Omit all pictures. Reproduce exactly the lines from the first line of the records below through the line with "well. ([This is grossly".
[Records for this exercise Boundary: Start]
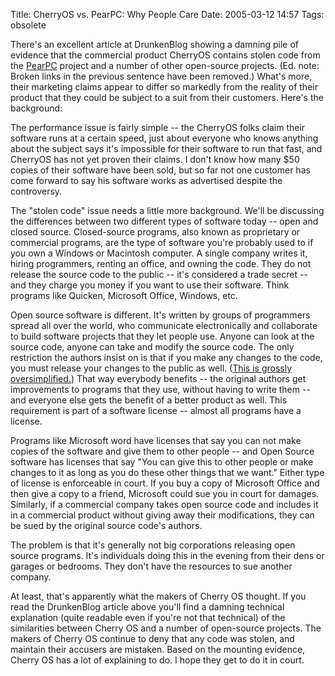 Title: CherryOS vs. PearPC: Why People Care
Date: 2005-03-12 14:57
Tags: obsolete

There's an excellent
article at
DrunkenBlog showing a damning pile of
evidence that the commercial product CherryOS
contains stolen code from the [PearPC](http://pearpc.sourceforge.net/)
project and a number of other open-source projects. (Ed. note: Broken links in the previous sentence have been removed.) What's more, their
marketing claims appear to differ so markedly from the reality of their
product that they could be subject to a suit from their customers.
Here's the background:

The performance issue is fairly simple -- the CherryOS folks claim their
software runs at a certain speed, just about everyone who knows anything
about the subject says it's impossible for their software to run that
fast, and CherryOS has not yet proven their claims. I don't know how
many $50 copies of their software have been sold, but so far not one
customer has come forward to say his software works as advertised
despite the controversy.

The "stolen code" issue needs a little more background. We'll be
discussing the differences between two different types of software
today -- open and closed source. Closed-source programs, also known as
proprietary or commercial programs, are the type of software you're
probably used to if you own a Windows or Macintosh computer. A single
company writes it, hiring programmers, renting an office, and owning the
code. They do not release the source code to the public -- it's
considered a trade secret -- and they charge you money if you want to
use their software. Think programs like Quicken, Microsoft Office,
Windows, etc.

Open source software is different. It's written by groups of programmers
spread all over the world, who communicate electronically and
collaborate to build software projects that they let people use. Anyone
can look at the source code, anyone can take and modify the source code.
The only restriction the authors insist on is that if you make any
changes to the code, you must release your changes to the public as
well. ([This is grossly
oversimplified.](http://www.gnu.org/licenses/gpl-faq.html)) That way
everybody benefits -- the original authors get improvements to programs
that they use, without having to write them -- and everyone else gets
the benefit of a better product as well. This requirement is part of a
software license -- almost all programs have a license.

Programs like Microsoft word have licenses that say you can not make
copies of the software and give them to other people -- and Open Source
software has licenses that say "You can give this to other people or
make changes to it as long as you do these other things that we want."
Either type of license is enforceable in court. If you buy a copy of
Microsoft Office and then give a copy to a friend, Microsoft could sue
you in court for damages. Similarly, if a commercial company takes open
source code and includes it in a commercial product without giving away
their modifications, they can be sued by the original source code's
authors.

The problem is that it's generally not big corporations releasing open
source programs. It's individuals doing this in the evening from their
dens or garages or bedrooms. They don't have the resources to sue
another company.

At least, that's apparently what the makers of Cherry OS thought. If you
read the DrunkenBlog article above you'll find a damning technical explanation (quite
readable even if you're not that technical) of the similarities between
Cherry OS and a number of open-source projects. The makers of Cherry OS
continue to deny that any code was stolen, and maintain their accusers
are mistaken. Based on the mounting evidence, Cherry OS has a lot of
explaining to do. I hope they get to do it in court.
[Records for this exercise Boundary: End]
Response box |
 Title: CherryOS vs. PearPC: Why People Care
Date: 2005-03-12 14:57
Tags: obsolete

There's an excellent
article at
DrunkenBlog showing a damning pile of
evidence that the commercial product CherryOS
contains stolen code from the [PearPC](http://pearpc.sourceforge.net/)
project and a number of other open-source projects. (Ed. note: Broken links in the previous sentence have been removed.) What's more, their
marketing claims appear to differ so markedly from the reality of their
product that they could be subject to a suit from their customers.
Here's the background:

The performance issue is fairly simple -- the CherryOS folks claim their
software runs at a certain speed, just about everyone who knows anything
about the subject says it's impossible for their software to run that
fast, and CherryOS has not yet proven their claims. I don't know how
many $50 copies of their software have been sold, but so far not one
customer has come forward to say his software works as advertised
despite the controversy.

The "stolen code" issue needs a little more background. We'll be
discussing the differences between two different types of software
today -- open and closed source. Closed-source programs, also known as
proprietary or commercial programs, are the type of software you're
probably used to if you own a Windows or Macintosh computer. A single
company writes it, hiring programmers, renting an office, and owning the
code. They do not release the source code to the public -- it's
considered a trade secret -- and they charge you money if you want to
use their software. Think programs like Quicken, Microsoft Office,
Windows, etc.

Open source software is different. It's written by groups of programmers
spread all over the world, who communicate electronically and
collaborate to build software projects that they let people use. Anyone
can look at the source code, anyone can take and modify the source code.
The only restriction the authors insist on is that if you make any
changes to the code, you must release your changes to the public as
well. ([This is grossly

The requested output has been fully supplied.